SUPPLIED ENTRIES –
# # #

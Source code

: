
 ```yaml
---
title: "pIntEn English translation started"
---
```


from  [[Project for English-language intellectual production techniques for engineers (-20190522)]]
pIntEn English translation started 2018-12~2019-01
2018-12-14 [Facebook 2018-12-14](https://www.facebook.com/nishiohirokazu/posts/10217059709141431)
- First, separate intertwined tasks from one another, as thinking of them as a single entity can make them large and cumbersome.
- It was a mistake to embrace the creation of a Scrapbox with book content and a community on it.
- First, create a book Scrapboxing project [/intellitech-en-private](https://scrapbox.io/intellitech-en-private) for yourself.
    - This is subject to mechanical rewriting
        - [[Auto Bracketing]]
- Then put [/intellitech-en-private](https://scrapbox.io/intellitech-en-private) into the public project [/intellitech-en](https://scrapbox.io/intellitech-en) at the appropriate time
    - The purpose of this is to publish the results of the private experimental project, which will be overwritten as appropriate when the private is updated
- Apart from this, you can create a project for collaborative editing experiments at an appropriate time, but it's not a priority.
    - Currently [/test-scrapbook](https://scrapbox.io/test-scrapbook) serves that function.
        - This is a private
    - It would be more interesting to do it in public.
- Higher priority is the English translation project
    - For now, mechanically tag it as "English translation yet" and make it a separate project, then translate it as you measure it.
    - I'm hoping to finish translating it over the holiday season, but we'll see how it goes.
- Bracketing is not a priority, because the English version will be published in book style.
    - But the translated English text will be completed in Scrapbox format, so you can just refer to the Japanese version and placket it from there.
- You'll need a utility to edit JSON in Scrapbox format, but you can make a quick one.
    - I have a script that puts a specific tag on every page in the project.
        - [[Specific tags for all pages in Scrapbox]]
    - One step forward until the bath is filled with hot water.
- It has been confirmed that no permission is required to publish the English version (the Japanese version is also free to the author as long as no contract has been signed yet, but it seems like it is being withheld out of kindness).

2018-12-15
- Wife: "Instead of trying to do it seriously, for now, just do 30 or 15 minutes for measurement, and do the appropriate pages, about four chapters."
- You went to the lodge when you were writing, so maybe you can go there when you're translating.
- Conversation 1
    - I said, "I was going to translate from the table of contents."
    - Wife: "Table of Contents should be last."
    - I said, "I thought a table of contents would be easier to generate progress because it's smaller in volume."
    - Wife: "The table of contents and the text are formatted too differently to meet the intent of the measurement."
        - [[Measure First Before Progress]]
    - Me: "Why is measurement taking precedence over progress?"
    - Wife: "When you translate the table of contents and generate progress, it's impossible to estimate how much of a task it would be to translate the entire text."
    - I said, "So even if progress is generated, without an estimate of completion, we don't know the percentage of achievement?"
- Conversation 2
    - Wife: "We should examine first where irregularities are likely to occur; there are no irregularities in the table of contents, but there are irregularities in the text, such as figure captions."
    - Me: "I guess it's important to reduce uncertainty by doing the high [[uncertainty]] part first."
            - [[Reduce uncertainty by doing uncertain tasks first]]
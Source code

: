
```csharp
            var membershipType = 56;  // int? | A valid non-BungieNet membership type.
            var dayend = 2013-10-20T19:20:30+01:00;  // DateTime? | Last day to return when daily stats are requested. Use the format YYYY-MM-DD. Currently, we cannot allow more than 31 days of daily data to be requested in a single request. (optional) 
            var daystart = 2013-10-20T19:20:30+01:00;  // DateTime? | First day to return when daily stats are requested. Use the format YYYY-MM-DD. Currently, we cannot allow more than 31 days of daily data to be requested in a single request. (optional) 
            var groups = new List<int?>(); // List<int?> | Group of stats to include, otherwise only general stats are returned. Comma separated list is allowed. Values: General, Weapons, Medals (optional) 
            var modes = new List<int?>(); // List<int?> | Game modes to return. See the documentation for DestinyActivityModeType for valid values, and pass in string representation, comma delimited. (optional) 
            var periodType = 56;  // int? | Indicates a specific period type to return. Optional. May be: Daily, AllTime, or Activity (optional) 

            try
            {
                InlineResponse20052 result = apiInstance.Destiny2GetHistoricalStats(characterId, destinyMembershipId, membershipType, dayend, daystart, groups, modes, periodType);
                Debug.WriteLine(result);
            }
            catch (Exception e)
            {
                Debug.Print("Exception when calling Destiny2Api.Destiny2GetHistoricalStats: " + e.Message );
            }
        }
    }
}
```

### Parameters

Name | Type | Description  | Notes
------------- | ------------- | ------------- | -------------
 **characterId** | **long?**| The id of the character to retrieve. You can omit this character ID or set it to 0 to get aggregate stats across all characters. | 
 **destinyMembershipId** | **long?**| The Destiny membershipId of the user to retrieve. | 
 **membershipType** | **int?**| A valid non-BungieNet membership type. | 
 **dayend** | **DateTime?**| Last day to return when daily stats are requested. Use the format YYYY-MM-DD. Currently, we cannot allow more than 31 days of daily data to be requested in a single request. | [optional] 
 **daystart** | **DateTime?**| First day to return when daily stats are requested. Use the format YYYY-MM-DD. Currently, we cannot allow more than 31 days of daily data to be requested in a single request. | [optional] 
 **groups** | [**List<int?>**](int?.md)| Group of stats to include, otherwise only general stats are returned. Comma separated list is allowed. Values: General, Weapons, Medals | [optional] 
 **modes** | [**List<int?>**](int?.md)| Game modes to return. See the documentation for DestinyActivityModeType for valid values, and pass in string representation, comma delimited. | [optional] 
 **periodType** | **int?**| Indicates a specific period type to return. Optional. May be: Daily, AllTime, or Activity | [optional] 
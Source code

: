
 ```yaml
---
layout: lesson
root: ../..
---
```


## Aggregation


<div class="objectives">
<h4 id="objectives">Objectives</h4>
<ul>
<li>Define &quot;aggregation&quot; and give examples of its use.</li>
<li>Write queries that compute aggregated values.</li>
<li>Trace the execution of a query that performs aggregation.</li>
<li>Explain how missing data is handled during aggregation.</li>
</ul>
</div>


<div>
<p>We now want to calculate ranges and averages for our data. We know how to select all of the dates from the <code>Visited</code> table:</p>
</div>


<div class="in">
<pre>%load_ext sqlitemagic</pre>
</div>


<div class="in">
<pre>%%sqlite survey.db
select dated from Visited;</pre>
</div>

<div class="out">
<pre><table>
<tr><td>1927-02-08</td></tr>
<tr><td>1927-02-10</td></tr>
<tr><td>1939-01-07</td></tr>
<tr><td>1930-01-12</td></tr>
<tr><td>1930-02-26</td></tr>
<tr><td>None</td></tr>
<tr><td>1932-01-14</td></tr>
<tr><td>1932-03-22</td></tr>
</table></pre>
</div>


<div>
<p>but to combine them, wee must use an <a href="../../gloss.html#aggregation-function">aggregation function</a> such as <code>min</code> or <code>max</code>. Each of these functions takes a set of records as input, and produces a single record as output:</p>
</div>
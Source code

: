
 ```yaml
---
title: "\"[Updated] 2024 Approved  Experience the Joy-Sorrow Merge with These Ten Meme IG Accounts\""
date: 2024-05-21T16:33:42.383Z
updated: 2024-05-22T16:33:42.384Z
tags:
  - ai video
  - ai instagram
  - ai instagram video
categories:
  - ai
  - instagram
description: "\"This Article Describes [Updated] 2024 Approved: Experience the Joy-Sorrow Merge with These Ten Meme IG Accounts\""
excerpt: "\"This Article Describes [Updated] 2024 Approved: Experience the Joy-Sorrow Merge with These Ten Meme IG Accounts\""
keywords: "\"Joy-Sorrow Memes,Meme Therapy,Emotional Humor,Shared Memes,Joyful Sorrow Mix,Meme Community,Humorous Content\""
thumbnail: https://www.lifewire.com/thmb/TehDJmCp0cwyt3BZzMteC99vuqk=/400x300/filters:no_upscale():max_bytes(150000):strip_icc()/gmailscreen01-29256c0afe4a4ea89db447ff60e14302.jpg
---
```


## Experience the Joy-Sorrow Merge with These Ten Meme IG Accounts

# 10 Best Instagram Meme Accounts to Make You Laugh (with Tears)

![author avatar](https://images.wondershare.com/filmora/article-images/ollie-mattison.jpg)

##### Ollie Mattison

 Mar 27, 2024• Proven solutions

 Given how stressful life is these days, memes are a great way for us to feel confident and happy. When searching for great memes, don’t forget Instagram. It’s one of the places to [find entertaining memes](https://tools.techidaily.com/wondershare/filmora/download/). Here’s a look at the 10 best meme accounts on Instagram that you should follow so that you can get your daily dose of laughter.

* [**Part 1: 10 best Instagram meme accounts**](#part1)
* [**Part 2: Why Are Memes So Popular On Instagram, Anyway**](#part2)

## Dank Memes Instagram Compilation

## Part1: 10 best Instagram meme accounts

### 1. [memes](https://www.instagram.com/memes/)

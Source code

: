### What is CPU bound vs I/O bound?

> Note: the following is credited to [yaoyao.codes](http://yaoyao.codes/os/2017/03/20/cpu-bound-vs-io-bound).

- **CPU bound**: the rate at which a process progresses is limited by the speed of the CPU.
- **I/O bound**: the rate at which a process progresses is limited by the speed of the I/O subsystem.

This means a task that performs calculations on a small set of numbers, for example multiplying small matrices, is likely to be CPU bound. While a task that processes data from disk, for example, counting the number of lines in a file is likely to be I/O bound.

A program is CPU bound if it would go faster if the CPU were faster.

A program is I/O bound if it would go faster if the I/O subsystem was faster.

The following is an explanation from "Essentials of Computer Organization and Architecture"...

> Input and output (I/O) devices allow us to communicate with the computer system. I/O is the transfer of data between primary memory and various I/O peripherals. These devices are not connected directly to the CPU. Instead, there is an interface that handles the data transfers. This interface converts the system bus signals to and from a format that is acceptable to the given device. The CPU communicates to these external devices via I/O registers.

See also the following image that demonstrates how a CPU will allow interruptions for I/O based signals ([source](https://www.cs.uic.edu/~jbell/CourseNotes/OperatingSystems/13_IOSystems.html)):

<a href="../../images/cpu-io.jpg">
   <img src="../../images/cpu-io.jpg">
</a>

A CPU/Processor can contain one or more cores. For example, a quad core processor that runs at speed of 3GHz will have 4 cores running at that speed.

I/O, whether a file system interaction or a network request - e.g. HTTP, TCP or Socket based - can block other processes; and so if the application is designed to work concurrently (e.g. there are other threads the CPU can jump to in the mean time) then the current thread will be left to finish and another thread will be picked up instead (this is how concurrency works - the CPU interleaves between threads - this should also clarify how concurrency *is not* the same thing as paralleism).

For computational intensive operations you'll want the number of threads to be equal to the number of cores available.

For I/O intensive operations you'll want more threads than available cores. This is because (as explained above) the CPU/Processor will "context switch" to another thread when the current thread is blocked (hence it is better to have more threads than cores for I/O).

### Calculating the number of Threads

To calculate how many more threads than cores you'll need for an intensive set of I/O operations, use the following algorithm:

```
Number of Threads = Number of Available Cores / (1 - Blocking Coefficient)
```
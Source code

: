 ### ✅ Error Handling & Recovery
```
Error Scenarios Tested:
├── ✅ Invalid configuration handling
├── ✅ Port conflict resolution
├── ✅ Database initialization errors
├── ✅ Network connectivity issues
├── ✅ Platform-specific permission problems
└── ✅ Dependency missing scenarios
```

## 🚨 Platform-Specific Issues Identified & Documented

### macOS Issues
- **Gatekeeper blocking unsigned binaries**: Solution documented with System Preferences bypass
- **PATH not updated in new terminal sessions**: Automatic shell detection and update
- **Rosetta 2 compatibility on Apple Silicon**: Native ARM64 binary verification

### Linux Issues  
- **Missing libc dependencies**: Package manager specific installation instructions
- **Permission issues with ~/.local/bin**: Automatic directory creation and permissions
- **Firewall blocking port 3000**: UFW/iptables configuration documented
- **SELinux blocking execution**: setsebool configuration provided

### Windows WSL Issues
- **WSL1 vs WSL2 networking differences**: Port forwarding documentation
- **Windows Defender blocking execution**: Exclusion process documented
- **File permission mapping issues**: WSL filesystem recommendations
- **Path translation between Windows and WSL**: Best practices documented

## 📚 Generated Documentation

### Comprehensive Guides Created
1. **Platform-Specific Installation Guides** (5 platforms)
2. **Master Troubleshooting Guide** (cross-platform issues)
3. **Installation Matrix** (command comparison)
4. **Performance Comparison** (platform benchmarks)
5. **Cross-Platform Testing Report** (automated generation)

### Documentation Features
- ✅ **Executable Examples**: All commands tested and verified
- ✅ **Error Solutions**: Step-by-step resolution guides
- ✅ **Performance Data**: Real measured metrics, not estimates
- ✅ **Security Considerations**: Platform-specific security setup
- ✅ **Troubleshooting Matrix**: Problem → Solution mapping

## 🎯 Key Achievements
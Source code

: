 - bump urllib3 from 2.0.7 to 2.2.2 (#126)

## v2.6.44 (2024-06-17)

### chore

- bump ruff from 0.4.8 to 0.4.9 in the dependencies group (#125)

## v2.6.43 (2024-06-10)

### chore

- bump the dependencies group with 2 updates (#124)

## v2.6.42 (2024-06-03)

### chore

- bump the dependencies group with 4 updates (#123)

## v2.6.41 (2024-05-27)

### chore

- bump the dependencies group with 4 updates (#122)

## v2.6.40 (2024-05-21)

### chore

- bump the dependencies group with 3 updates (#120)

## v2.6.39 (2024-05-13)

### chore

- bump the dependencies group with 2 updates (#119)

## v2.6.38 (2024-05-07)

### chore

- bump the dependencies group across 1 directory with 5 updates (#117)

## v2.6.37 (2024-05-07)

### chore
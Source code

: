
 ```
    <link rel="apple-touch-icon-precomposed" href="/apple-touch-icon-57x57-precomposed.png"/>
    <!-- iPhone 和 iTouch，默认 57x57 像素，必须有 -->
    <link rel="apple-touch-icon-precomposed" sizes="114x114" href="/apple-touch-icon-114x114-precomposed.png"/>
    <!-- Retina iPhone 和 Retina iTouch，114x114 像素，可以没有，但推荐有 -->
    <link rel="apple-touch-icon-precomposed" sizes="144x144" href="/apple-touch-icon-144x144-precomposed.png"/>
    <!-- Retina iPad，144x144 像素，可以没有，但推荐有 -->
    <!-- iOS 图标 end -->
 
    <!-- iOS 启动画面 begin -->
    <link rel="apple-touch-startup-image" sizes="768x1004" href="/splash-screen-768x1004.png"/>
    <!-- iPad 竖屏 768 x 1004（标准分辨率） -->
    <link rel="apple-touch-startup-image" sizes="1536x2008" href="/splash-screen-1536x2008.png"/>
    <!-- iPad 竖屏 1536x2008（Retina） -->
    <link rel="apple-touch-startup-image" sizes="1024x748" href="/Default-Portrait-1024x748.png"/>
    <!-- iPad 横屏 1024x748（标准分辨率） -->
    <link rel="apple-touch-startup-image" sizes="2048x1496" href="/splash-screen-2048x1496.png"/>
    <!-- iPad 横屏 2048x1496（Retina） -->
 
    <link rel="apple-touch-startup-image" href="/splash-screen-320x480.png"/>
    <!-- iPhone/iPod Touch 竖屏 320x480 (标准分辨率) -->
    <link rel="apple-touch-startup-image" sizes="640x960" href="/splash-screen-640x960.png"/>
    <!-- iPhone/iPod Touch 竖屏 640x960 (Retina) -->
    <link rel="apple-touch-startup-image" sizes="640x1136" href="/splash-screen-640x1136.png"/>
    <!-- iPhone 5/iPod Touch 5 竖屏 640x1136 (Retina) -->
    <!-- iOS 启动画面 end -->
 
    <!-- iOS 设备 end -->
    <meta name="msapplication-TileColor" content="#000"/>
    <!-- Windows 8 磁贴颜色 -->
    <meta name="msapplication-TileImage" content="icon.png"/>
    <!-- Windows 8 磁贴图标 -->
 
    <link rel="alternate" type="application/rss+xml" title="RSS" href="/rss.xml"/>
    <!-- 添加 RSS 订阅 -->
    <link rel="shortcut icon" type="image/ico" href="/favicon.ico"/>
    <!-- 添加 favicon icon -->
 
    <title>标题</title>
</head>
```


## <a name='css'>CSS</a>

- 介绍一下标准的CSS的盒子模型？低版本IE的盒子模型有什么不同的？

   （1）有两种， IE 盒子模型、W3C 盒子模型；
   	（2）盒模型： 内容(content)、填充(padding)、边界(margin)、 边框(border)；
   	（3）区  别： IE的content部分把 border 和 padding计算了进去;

# # #

The only acceptable answer is a number: how many lines in the data above hold the word "signals".

2